[Plain-text document sources]

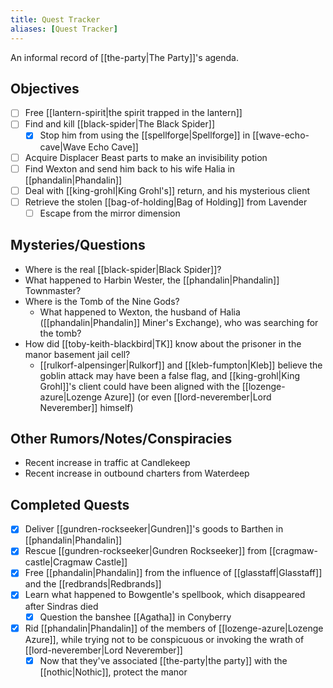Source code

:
 ```yaml
---
title: Quest Tracker
aliases: [Quest Tracker]
---
```

An informal record of [[the-party|The Party]]'s agenda.

## Objectives

- [ ] Free [[lantern-spirit|the spirit trapped in the lantern]]
- [ ] Find and kill [[black-spider|The Black Spider]]
  - [x] Stop him from using the [[spellforge|Spellforge]] in [[wave-echo-cave|Wave Echo Cave]]
- [ ] Acquire Displacer Beast parts to make an invisibility potion
- [ ] Find Wexton and send him back to his wife Halia in [[phandalin|Phandalin]]
- [ ] Deal with [[king-grohl|King Grohl's]] return, and his mysterious client
- [ ] Retrieve the stolen [[bag-of-holding|Bag of Holding]] from Lavender
	- [ ] Escape from the mirror dimension

## Mysteries/Questions

- Where is the real [[black-spider|Black Spider]]?
- What happened to Harbin Wester, the [[phandalin|Phandalin]] Townmaster?
- Where is the Tomb of the Nine Gods?
  - What happened to Wexton, the husband of Halia ([[phandalin|Phandalin]] Miner's Exchange), who was searching for the tomb?
- How did [[toby-keith-blackbird|TK]] know about the prisoner in the manor basement jail cell?
  - [[rulkorf-alpensinger|Rulkorf]] and [[kleb-fumpton|Kleb]] believe the goblin attack may have been a false flag, and [[king-grohl|King Grohl]]'s client could have been aligned with the [[lozenge-azure|Lozenge Azure]] (or even [[lord-neverember|Lord Neverember]] himself)

## Other Rumors/Notes/Conspiracies

- Recent increase in traffic at Candlekeep
- Recent increase in outbound charters from Waterdeep

## Completed Quests

- [x] Deliver [[gundren-rockseeker|Gundren]]'s goods to Barthen in [[phandalin|Phandalin]]
- [x] Rescue [[gundren-rockseeker|Gundren Rockseeker]] from [[cragmaw-castle|Cragmaw Castle]]
- [x] Free [[phandalin|Phandalin]] from the influence of [[glasstaff|Glasstaff]] and the [[redbrands|Redbrands]]
- [x] Learn what happened to Bowgentle's spellbook, which disappeared after Sindras died
  - [x] Question the banshee [[Agatha]] in Conyberry

- [x] Rid [[phandalin|Phandalin]] of the members of [[lozenge-azure|Lozenge Azure]], while trying not to be conspicuous or invoking the wrath of [[lord-neverember|Lord Neverember]]
  - [x] Now that they've associated [[the-party|the party]] with the [[nothic|Nothic]], protect the manor
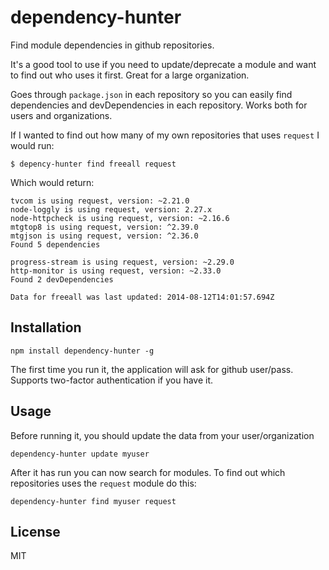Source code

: # dependency-hunter

Find module dependencies in github repositories.

It's a good tool to use if you need to update/deprecate a module and want to find out who uses it first. Great for a large organization.

Goes through `package.json` in each repository so you can easily find dependencies and devDependencies in each repository. Works both for users and organizations.

If I wanted to find out how many of my own repositories that uses `request` I would run:

```
$ depency-hunter find freeall request
```

Which would return:

```
tvcom is using request, version: ~2.21.0
node-loggly is using request, version: 2.27.x
node-httpcheck is using request, version: ~2.16.6
mtgtop8 is using request, version: ^2.39.0
mtgjson is using request, version: ^2.36.0
Found 5 dependencies

progress-stream is using request, version: ~2.29.0
http-monitor is using request, version: ~2.33.0
Found 2 devDependencies

Data for freeall was last updated: 2014-08-12T14:01:57.694Z
```

## Installation

`npm install dependency-hunter -g`

The first time you run it, the application will ask for github user/pass. Supports two-factor authentication if you have it.

## Usage

Before running it, you should update the data from your user/organization

`dependency-hunter update myuser`

After it has run you can now search for modules. To find out which repositories uses the `request` module do this:

`dependency-hunter find myuser request`

## License

MIT
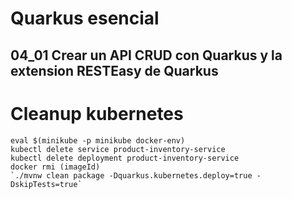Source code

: # Quarkus esencial
## 04_01 Crear un API CRUD con Quarkus y la extension RESTEasy de Quarkus


# Cleanup kubernetes
```
eval $(minikube -p minikube docker-env) 
kubectl delete service product-inventory-service      
kubectl delete deployment product-inventory-service
docker rmi (imageId)
`./mvnw clean package -Dquarkus.kubernetes.deploy=true -DskipTests=true`
```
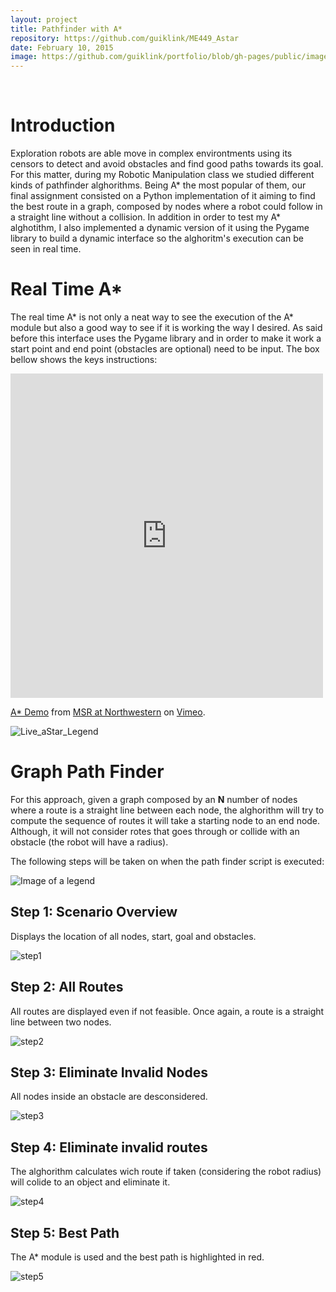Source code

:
 ```yaml
---
layout: project
title: Pathfinder with A*
repository: https://github.com/guiklink/ME449_Astar
date: February 10, 2015
image: https://github.com/guiklink/portfolio/blob/gh-pages/public/images/A_star/logo.png?raw=true
---
```



<article></article><br/>



# Introduction

Exploration robots are able move in complex environtments using its censors to detect and avoid obstacles and find good paths towards its goal. For this matter, during my Robotic Manipulation class we studied different kinds of pathfinder alghorithms. Being A* the most popular of them, our final assignment consisted on a Python implementation of it aiming to find the best route in a graph, composed by nodes where a robot could follow in a straight line without a collision. In addition in order to test my A* alghotithm, I also implemented a dynamic version of it using the Pygame library to build a dynamic interface so the alghoritm's execution can be seen in real time.  

# Real Time A*
The real time A* is not only a neat way to see the execution of the A* module but also a good way to see if it is working the way I desired. As said before this interface uses the Pygame library and in order to make it work a start point and end point (obstacles are optional) need to be input. The box bellow shows the keys instructions:

<iframe src="https://player.vimeo.com/video/141565569" width="500" height="519" frameborder="0" webkitallowfullscreen mozallowfullscreen allowfullscreen></iframe> <p><a href="https://vimeo.com/141565569">A* Demo</a> from <a href="https://vimeo.com/numsr">MSR at Northwestern</a> on <a href="https://vimeo.com">Vimeo</a>.</p>

![Live_aStar_Legend](https://github.com/guiklink/portfolio/blob/gh-pages/public/images/A_star/Live_aStar_Legend.png?raw=true)

# Graph Path Finder
For this approach, given a graph composed by an **N** number of nodes where a route is a straight line between each node, the alghorithm will try to compute the sequence of routes it will take a starting node to an end node. Although, it will not consider rotes that goes through or collide with an obstacle (the robot will have a radius).

The following steps will be taken on when the path finder script is executed:

![Image of a legend](https://github.com/guiklink/portfolio/blob/gh-pages/public/images/A_star/Legend_1.png?raw=true)

## Step 1: Scenario Overview
Displays the location of all nodes, start, goal and obstacles.   

![step1](https://github.com/guiklink/portfolio/blob/gh-pages/public/images/A_star/step1.png?raw=true)

## Step 2: All Routes
All routes are displayed even if not feasible. Once again, a route is a straight line between two nodes.   

![step2](https://github.com/guiklink/portfolio/blob/gh-pages/public/images/A_star/step2.png?raw=true)

## Step 3: Eliminate Invalid Nodes 
All nodes inside an obstacle are desconsidered.   

![step3](https://github.com/guiklink/portfolio/blob/gh-pages/public/images/A_star/step3.png?raw=true)

## Step 4: Eliminate invalid routes
The alghorithm calculates wich route if taken (considering the robot radius) will colide to an object and eliminate it.   

![step4](https://github.com/guiklink/portfolio/blob/gh-pages/public/images/A_star/step4.png?raw=true)

## Step 5: Best Path
The A* module is used and the best path is highlighted in red.   

![step5](https://github.com/guiklink/portfolio/blob/gh-pages/public/images/A_star/step5.png?raw=true)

Goal of the exercise →
Using the records above, report how many lines include "manor", with no words around the number.

Written reply →
2